A partir de 2014, observamos diversos movimentos de resistência organizados pelos
estudantes, através de coletivos estudantis, sejam feministas, antirracistas e/ou anti
LGBTQIA+fobia, que fortalecem laços de proteção para as vítimas. Mas temos ainda um longo caminho a percorrer na divulgação de uma questão/situação que durante longo tempo viveu soterrada institucionalmente. Heloísa Buarque de Almeida, antropóloga e docente da USP, fala da existência de um currículo oculto na universidade: “Numa universidade aberta à entrada das mulheres (…) uma espécie de currículo oculto é posta em ação. Trata-se de um mecanismo de manutenção e reprodução de hierarquias, num processo de naturalização do impulso e da predação sexual como atitudes normais – mesmo entre homens dos cursos mais elitizados do país. Numa certa medida, se expressa assim como as desigualdades de gênero se reproduzem entre as elites universitárias.” Nesse cenário torna-se extremamente necessário a criação de políticas que buscam o fim da violência de gênero. Tanto no Brasil quanto na América Latina, algumas universidades tem se debruçado, cada uma a sua maneira, em investigar e propor alternativas, criando protocolos, comissões e tutoriais que visam a prevenção e enfrentamento do assédio e o acolhimento das vítimas, e precisamos com urgência nos dedicar a esse movimento de superação do assédio dentro do ambiente acadêmico, para que a universidade se
torne um lugar de convivência e permanência, e não apenas sobrevivência para os grupos
minoritários, que são as principais vítimas de assédio dentro do espaço acadêmico, seja esse assédio sexual, moral ou até mesmo psicológico.
Então, a questão que quero deixar para reflexão é: como sobreviver em um espaço acadêmico que não acolhe as vítimas? E essa questão da sobrevivência é algo muito discutido dentro do LIEG – UNESP e pela Sara Ahmed em toda sua obra, mas especialmente em seu último livro Complaint! (que seria Reclamação ou Queixa em tradução livre), no qual ela coloca o ato de reclamar como uma pedagogia feminista. Sara fala que devemos continuar batendo nas portas que não abrem, nas paredes que não quebram, mesmo que isso só cause barulho e descasque a tinta. Atrapalhar, reclamar e ser o que ela chama de “estraga prazeres” é o papel de toda feminista.

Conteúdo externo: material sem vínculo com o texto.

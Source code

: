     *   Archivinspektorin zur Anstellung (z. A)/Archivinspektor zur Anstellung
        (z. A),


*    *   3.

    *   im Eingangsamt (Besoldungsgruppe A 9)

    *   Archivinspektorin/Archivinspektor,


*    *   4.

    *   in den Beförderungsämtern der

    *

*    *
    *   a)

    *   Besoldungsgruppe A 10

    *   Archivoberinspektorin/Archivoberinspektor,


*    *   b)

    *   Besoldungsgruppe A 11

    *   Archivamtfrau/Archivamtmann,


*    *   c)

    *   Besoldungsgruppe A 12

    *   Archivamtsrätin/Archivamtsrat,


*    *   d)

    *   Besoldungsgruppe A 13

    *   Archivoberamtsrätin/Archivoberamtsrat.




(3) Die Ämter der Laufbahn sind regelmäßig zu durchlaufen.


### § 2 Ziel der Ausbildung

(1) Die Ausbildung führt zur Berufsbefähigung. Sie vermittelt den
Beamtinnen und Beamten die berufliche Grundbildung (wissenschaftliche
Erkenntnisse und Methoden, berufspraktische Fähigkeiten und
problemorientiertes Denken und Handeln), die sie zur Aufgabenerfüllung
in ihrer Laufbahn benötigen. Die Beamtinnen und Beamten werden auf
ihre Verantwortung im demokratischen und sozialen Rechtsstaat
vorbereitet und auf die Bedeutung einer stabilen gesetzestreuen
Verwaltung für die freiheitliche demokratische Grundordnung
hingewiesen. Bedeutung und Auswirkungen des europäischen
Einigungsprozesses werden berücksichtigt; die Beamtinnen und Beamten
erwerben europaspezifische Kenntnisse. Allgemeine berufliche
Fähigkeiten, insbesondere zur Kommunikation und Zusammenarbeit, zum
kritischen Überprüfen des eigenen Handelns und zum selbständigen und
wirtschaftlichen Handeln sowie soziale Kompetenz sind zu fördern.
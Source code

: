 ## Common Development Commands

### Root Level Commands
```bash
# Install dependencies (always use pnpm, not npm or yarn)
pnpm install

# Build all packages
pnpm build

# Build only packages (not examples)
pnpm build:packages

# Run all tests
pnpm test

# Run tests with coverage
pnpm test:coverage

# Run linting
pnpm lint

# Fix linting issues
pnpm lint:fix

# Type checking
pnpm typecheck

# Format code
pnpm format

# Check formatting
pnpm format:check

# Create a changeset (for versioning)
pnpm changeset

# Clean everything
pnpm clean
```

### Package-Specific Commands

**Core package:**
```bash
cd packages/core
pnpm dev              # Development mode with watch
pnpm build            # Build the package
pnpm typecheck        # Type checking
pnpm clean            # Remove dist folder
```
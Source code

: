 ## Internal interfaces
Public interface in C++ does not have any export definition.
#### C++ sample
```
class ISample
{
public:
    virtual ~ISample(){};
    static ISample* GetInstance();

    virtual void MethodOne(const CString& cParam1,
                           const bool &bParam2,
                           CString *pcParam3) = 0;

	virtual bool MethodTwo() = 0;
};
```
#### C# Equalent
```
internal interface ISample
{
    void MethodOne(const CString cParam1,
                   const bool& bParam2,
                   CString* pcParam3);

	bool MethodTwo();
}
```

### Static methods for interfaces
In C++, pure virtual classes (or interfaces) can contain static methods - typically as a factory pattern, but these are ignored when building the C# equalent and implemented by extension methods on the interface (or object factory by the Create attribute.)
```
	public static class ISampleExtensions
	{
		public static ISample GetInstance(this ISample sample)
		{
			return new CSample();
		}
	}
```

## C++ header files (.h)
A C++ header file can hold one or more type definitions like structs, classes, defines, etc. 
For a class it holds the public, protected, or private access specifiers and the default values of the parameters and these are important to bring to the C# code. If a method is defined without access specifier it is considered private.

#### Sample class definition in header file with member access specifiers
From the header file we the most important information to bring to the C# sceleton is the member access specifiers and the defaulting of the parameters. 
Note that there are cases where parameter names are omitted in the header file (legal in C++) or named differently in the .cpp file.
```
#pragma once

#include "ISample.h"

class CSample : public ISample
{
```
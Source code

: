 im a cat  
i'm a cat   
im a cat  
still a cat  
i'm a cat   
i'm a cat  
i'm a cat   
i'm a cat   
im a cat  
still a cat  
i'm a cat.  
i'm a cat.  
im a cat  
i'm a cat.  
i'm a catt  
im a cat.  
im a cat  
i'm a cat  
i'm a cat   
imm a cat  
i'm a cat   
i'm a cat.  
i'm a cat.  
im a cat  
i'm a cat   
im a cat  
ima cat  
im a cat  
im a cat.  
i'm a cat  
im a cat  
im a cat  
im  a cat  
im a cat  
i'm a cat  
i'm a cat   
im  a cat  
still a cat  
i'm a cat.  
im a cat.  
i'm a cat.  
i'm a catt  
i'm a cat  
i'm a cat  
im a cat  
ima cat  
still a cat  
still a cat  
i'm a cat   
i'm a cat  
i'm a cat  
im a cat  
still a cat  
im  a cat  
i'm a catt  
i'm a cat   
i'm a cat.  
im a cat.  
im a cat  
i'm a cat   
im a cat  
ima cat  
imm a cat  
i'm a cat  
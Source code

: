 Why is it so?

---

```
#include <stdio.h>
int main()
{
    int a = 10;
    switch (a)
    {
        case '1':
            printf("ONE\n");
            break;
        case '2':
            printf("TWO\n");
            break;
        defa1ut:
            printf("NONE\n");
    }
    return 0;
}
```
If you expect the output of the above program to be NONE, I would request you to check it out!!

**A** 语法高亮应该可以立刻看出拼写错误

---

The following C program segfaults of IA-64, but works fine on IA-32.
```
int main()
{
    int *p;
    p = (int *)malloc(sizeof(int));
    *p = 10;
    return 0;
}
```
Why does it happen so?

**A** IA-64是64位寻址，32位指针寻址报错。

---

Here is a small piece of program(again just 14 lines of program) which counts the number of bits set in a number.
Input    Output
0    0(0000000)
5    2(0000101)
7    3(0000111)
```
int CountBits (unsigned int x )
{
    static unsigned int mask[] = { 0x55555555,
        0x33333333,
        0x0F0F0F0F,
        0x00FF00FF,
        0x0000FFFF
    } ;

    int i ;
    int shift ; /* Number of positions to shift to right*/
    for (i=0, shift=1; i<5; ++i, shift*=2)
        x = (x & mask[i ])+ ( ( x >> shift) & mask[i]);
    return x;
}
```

Sétimo encontro da Atividade de Extensão “Construindo Diálogos” – Sobrevivência e Oralidade: (ins) escrevendo vozes, corpos e existências.

As atividades do primeiro semestre de 2022 do Laboratório Interdisciplinar de Estudos de Gênero continuam! A nossa ação de extensão Construindo Diálogos “Sobrevivência e Oralidade: (ins) escrevendo vozes, corpos e existências” teve seu sétimo encontro no dia 23 de junho, com a exposição de Rosário Figari, professora e pesquisadora da Cátedra de Estudos para a Paz da Faculdade de Direito da Universidade Justus-Liebig de Giessen, na Alemanha.

A professora Rosário se disponibilizou para nos apresentar um pouco sobre sua pesquisa que diz respeito aos avanços e desafios diante da problemática da Justiça de Transição e da Violência de Gênero na América Latina. Sua apresentação foi dividida em 4 eixos temáticos: 1- O que é justiça de transição? 2- Como ocorreu a manifestação da violência de gênero no contexto de conflitos armados e ditaduras na América Latina? 3- Como a justiça de transição pode contribuir para o enfrentamento e reparação da violência de gênero no contexto de graves violações de direitos humanos? E, por fim, quais são os limites e desafios da justiça de transição?

A aplicabilidade da justiça de transição, segundo a professora, possui diversas abordagens e, dentre elas, a restaurativa, transformadora e ordinária foram apontadas e utilizadas em alguns países da América Latina pós período ditatorial ou de violação de direitos humanos. Na dinâmica da violência de gênero, segundo Rosário, durante as ditaduras do Chile e da Argentina, várias formas de violência sexualizada foram sistematicamente perpetradas por agentes das Forças Armadas, com o objetivo de desmoralizar e destruir física e psicologicamente aqueles detidos ilegalmente nessa época. Na Guatemala, 30 mil mulheres foram vítimas de violência sexual e a maioria dos atos foram cometidos por agentes do Estado durante o conflito armado no país.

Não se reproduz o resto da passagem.